Pictures must be dropped from the copy of the entries below; all else is returned exactly.

****************

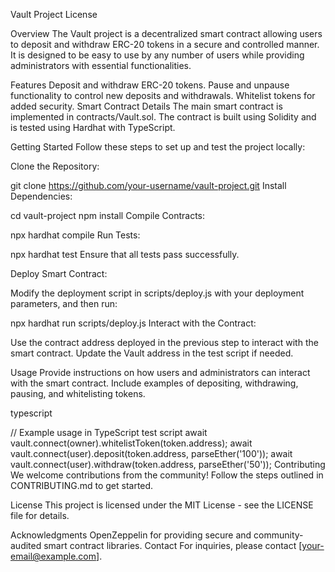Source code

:Vault Project
License

Overview
The Vault project is a decentralized smart contract allowing users to deposit and withdraw ERC-20 tokens in a secure and controlled manner. It is designed to be easy to use by any number of users while providing administrators with essential functionalities.

Features
Deposit and withdraw ERC-20 tokens.
Pause and unpause functionality to control new deposits and withdrawals.
Whitelist tokens for added security.
Smart Contract Details
The main smart contract is implemented in contracts/Vault.sol. The contract is built using Solidity and is tested using Hardhat with TypeScript.

Getting Started
Follow these steps to set up and test the project locally:

Clone the Repository:



git clone https://github.com/your-username/vault-project.git
Install Dependencies:



cd vault-project
npm install
Compile Contracts:



npx hardhat compile
Run Tests:



npx hardhat test
Ensure that all tests pass successfully.

Deploy Smart Contract:

Modify the deployment script in scripts/deploy.js with your deployment parameters, and then run:



npx hardhat run scripts/deploy.js
Interact with the Contract:

Use the contract address deployed in the previous step to interact with the smart contract. Update the Vault address in the test script if needed.

Usage
Provide instructions on how users and administrators can interact with the smart contract. Include examples of depositing, withdrawing, pausing, and whitelisting tokens.

typescript

// Example usage in TypeScript test script
await vault.connect(owner).whitelistToken(token.address);
await vault.connect(user).deposit(token.address, parseEther('100'));
await vault.connect(user).withdraw(token.address, parseEther('50'));
Contributing
We welcome contributions from the community! Follow the steps outlined in CONTRIBUTING.md to get started.

License
This project is licensed under the MIT License - see the LICENSE file for details.

Acknowledgments
OpenZeppelin for providing secure and community-audited smart contract libraries.
Contact
For inquiries, please contact [your-email@example.com].

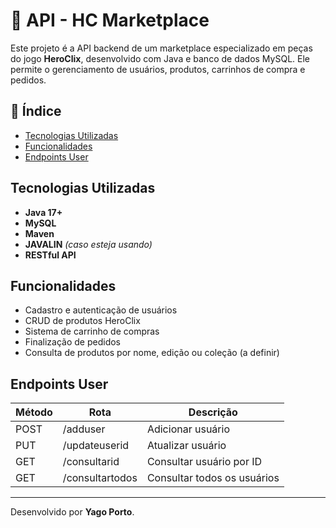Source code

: # 🧩 API - HC Marketplace

Este projeto é a API backend de um marketplace especializado em peças do jogo **HeroClix**, desenvolvido com Java e banco de dados MySQL. Ele permite o gerenciamento de usuários, produtos, carrinhos de compra e pedidos.

## 📑 Índice

- [Tecnologias Utilizadas](#tecnologias-utilizadas)
- [Funcionalidades](#funcionalidades)
- [Endpoints User](#endpoints-user)


##  Tecnologias Utilizadas 

- **Java 17+**
- **MySQL**
- **Maven**
- **JAVALIN** *(caso esteja usando)*
- **RESTful API**



##  Funcionalidades 

- Cadastro e autenticação de usuários
- CRUD de produtos HeroClix
- Sistema de carrinho de compras
- Finalização de pedidos
- Consulta de produtos por nome, edição ou coleção (a definir)



##  Endpoints User 

| Método | Rota           | Descrição                   |
|--------|----------------|-----------------------------|
| POST   | /adduser       | Adicionar usuário           |
| PUT    | /updateuserid  | Atualizar usuário           |
| GET    | /consultarid   | Consultar usuário por ID    |
| GET    | /consultartodos| Consultar todos os usuários |

---

Desenvolvido por **Yago Porto**.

****************

- [Response box]:
Source code

:Vault Project
License

Overview
The Vault project is a decentralized smart contract allowing users to deposit and withdraw ERC-20 tokens in a secure and controlled manner. It is designed to be easy to use by any number of users while providing administrators with essential functionalities.

Features
Deposit and withdraw ERC-20 tokens.
Pause and unpause functionality to control new deposits and withdrawals.
Whitelist tokens for added security.
Smart Contract Details
The main smart contract is implemented in contracts/Vault.sol. The contract is built using Solidity and is tested using Hardhat with TypeScript.

Getting Started
Follow these steps to set up and test the project locally:

Clone the Repository:



git clone https://github.com/your-username/vault-project.git
Install Dependencies:



cd vault-project
npm install
Compile Contracts:



npx hardhat compile
Run Tests:



npx hardhat test
Ensure that all tests pass successfully.

Deploy Smart Contract:

Modify the deployment script in scripts/deploy.js with your deployment parameters, and then run:



npx hardhat run scripts/deploy.js
Interact with the Contract:

Use the contract address deployed in the previous step to interact with the smart contract. Update the Vault address in the test script if needed.

Usage
Provide instructions on how users and administrators can interact with the smart contract. Include examples of depositing, withdrawing, pausing, and whitelisting tokens.

typescript

// Example usage in TypeScript test script
await vault.connect(owner).whitelistToken(token.address);
await vault.connect(user).deposit(token.address, parseEther('100'));
await vault.connect(user).withdraw(token.address, parseEther('50'));
Contributing
We welcome contributions from the community! Follow the steps outlined in CONTRIBUTING.md to get started.

License
This project is licensed under the MIT License - see the LICENSE file for details.

Acknowledgments
OpenZeppelin for providing secure and community-audited smart contract libraries.
Contact
For inquiries, please contact [your-email@example.com].

Source code

: # 🧩 API - HC Marketplace

Este projeto é a API backend de um marketplace especializado em peças do jogo **HeroClix**, desenvolvido com Java e banco de dados MySQL. Ele permite o gerenciamento de usuários, produtos, carrinhos de compra e pedidos.

## 📑 Índice

- [Tecnologias Utilizadas](#tecnologias-utilizadas)
- [Funcionalidades](#funcionalidades)
- [Endpoints User](#endpoints-user)


##  Tecnologias Utilizadas 

- **Java 17+**
- **MySQL**
- **Maven**
- **JAVALIN** *(caso esteja usando)*
- **RESTful API**



##  Funcionalidades 

- Cadastro e autenticação de usuários
- CRUD de produtos HeroClix
- Sistema de carrinho de compras
- Finalização de pedidos
- Consulta de produtos por nome, edição ou coleção (a definir)



##  Endpoints User 

| Método | Rota           | Descrição                   |
|--------|----------------|-----------------------------|
| POST   | /adduser       | Adicionar usuário           |
| PUT    | /updateuserid  | Atualizar usuário           |
| GET    | /consultarid   | Consultar usuário por ID    |
| GET    | /consultartodos| Consultar todos os usuários |

---

Desenvolvido por **Yago Porto**.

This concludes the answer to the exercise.